須崎農業振興センター 高南農業改良普及所 : 2017/09/01

JA四万十ニラ部会が販売額10億円を達成

  • 地域の現状および取り組みの背景

 四万十町の窪川地域では、ミョウガやニラ、キュウリ等の施設野菜が栽培されており、その中のニラについてはJA四万十の主要品目の一つとして重点的な取組みを行っています。

 JA四万十のニラ販売金額は、平成23園芸年度(22年9月〜23年8月)の8億9千万円をピークに減少しましたが、平成25園芸年度以降増加傾向となっています。

 普及所では、平成22年度からJAと協力して経営分析を行い、その結果を農家に返す取り組みを行っています。その中で、雇用の確保など農家に共通する課題が多いことが分かりました。

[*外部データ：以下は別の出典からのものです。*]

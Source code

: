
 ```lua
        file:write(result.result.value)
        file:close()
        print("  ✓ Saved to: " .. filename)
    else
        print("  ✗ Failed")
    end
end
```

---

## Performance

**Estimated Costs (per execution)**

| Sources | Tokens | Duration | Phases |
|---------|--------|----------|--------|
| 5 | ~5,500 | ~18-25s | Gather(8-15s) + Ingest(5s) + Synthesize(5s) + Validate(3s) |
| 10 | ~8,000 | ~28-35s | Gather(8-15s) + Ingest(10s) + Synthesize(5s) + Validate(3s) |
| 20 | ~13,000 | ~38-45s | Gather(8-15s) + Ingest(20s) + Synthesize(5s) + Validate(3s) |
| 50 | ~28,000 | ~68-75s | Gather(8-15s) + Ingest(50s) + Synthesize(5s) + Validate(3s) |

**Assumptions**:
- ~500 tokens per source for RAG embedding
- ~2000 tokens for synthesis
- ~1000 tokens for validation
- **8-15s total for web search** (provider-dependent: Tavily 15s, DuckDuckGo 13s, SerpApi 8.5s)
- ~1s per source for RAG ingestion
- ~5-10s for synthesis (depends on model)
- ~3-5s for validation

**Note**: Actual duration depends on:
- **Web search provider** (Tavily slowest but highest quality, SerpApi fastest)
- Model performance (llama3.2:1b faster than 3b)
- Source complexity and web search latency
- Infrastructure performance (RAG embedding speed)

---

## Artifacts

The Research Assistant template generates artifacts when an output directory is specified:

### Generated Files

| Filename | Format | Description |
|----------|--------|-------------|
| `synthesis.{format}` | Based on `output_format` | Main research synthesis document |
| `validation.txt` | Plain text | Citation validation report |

 そこで、関係機関で産地の課題整理を行い、新規栽培農家等の収量アップ、新技術・省力技術の導入などにより、販売金額10億円を目指して取り組んできました。


  • 活動内容

【1】産地分析
 産地分析については、(1)農家数や栽培面積 (2)農家年齢や新規就農状況 (3)それぞれの組み合わせによる収量と経営収支 (4)作型毎の経営評価 (5)雇用状況 などについて、既存データの活用や農家の聞き取り調査などを実施しました。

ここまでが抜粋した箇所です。